(Stored entries)
=-=-=-=-=

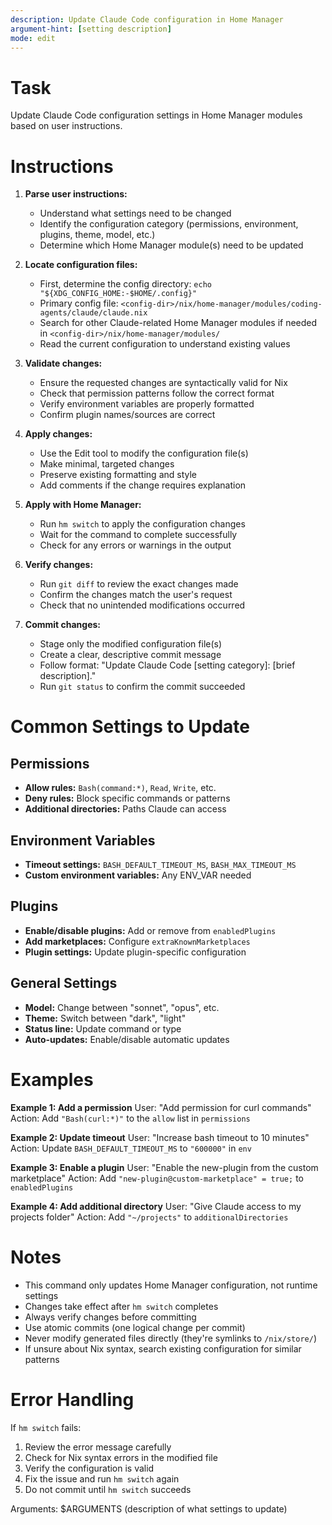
 ```yaml
---
description: Update Claude Code configuration in Home Manager
argument-hint: [setting description]
mode: edit
---
```


# Task

Update Claude Code configuration settings in Home Manager modules based on user instructions.

# Instructions

1. **Parse user instructions:**
   - Understand what settings need to be changed
   - Identify the configuration category (permissions, environment, plugins, theme, model, etc.)
   - Determine which Home Manager module(s) need to be updated

2. **Locate configuration files:**
   - First, determine the config directory: `echo "${XDG_CONFIG_HOME:-$HOME/.config}"`
   - Primary config file: `<config-dir>/nix/home-manager/modules/coding-agents/claude/claude.nix`
   - Search for other Claude-related Home Manager modules if needed in `<config-dir>/nix/home-manager/modules/`
   - Read the current configuration to understand existing values

3. **Validate changes:**
   - Ensure the requested changes are syntactically valid for Nix
   - Check that permission patterns follow the correct format
   - Verify environment variables are properly formatted
   - Confirm plugin names/sources are correct

4. **Apply changes:**
   - Use the Edit tool to modify the configuration file(s)
   - Make minimal, targeted changes
   - Preserve existing formatting and style
   - Add comments if the change requires explanation

5. **Apply with Home Manager:**
   - Run `hm switch` to apply the configuration changes
   - Wait for the command to complete successfully
   - Check for any errors or warnings in the output

6. **Verify changes:**
   - Run `git diff` to review the exact changes made
   - Confirm the changes match the user's request
   - Check that no unintended modifications occurred

7. **Commit changes:**
   - Stage only the modified configuration file(s)
   - Create a clear, descriptive commit message
   - Follow format: "Update Claude Code [setting category]: [brief description]."
   - Run `git status` to confirm the commit succeeded

# Common Settings to Update

## Permissions
- **Allow rules:** `Bash(command:*)`, `Read`, `Write`, etc.
- **Deny rules:** Block specific commands or patterns
- **Additional directories:** Paths Claude can access

## Environment Variables
- **Timeout settings:** `BASH_DEFAULT_TIMEOUT_MS`, `BASH_MAX_TIMEOUT_MS`
- **Custom environment variables:** Any ENV_VAR needed

## Plugins
- **Enable/disable plugins:** Add or remove from `enabledPlugins`
- **Add marketplaces:** Configure `extraKnownMarketplaces`
- **Plugin settings:** Update plugin-specific configuration

## General Settings
- **Model:** Change between "sonnet", "opus", etc.
- **Theme:** Switch between "dark", "light"
- **Status line:** Update command or type
- **Auto-updates:** Enable/disable automatic updates

# Examples

**Example 1: Add a permission**
User: "Add permission for curl commands"
Action: Add `"Bash(curl:*)"` to the `allow` list in `permissions`

**Example 2: Update timeout**
User: "Increase bash timeout to 10 minutes"
Action: Update `BASH_DEFAULT_TIMEOUT_MS` to `"600000"` in `env`

**Example 3: Enable a plugin**
User: "Enable the new-plugin from the custom marketplace"
Action: Add `"new-plugin@custom-marketplace" = true;` to `enabledPlugins`

**Example 4: Add additional directory**
User: "Give Claude access to my projects folder"
Action: Add `"~/projects"` to `additionalDirectories`

# Notes

- This command only updates Home Manager configuration, not runtime settings
- Changes take effect after `hm switch` completes
- Always verify changes before committing
- Use atomic commits (one logical change per commit)
- Never modify generated files directly (they're symlinks to `/nix/store/`)
- If unsure about Nix syntax, search existing configuration for similar patterns

# Error Handling

If `hm switch` fails:
1. Review the error message carefully
2. Check for Nix syntax errors in the modified file
3. Verify the configuration is valid
4. Fix the issue and run `hm switch` again
5. Do not commit until `hm switch` succeeds

Arguments: $ARGUMENTS (description of what settings to update)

=-=-=-=-=

● **Exercise aim**
Among the entries above, the line containing "7. **Commit changes:**", the line containing "- Always verify changes before committing", and all lines between them are to be restated word for word; nothing else belongs in the reply.

● **Answer to the problem**
7. **Commit changes:**
   - Stage only the modified configuration file(s)
   - Create a clear, descriptive commit message
   - Follow format: "Update Claude Code [setting category]: [brief description]."
   - Run `git status` to confirm the commit succeeded

# Common Settings to Update

## Permissions
- **Allow rules:** `Bash(command:*)`, `Read`, `Write`, etc.
- **Deny rules:** Block specific commands or patterns
- **Additional directories:** Paths Claude can access

## Environment Variables
- **Timeout settings:** `BASH_DEFAULT_TIMEOUT_MS`, `BASH_MAX_TIMEOUT_MS`
- **Custom environment variables:** Any ENV_VAR needed

## Plugins
- **Enable/disable plugins:** Add or remove from `enabledPlugins`
- **Add marketplaces:** Configure `extraKnownMarketplaces`
- **Plugin settings:** Update plugin-specific configuration

## General Settings
- **Model:** Change between "sonnet", "opus", etc.
- **Theme:** Switch between "dark", "light"
- **Status line:** Update command or type
- **Auto-updates:** Enable/disable automatic updates

# Examples

**Example 1: Add a permission**
User: "Add permission for curl commands"
Action: Add `"Bash(curl:*)"` to the `allow` list in `permissions`

**Example 2: Update timeout**
User: "Increase bash timeout to 10 minutes"
Action: Update `BASH_DEFAULT_TIMEOUT_MS` to `"600000"` in `env`

**Example 3: Enable a plugin**
User: "Enable the new-plugin from the custom marketplace"
Action: Add `"new-plugin@custom-marketplace" = true;` to `enabledPlugins`

**Example 4: Add additional directory**
User: "Give Claude access to my projects folder"
Action: Add `"~/projects"` to `additionalDirectories`

# Notes

- This command only updates Home Manager configuration, not runtime settings
- Changes take effect after `hm switch` completes
- Always verify changes before committing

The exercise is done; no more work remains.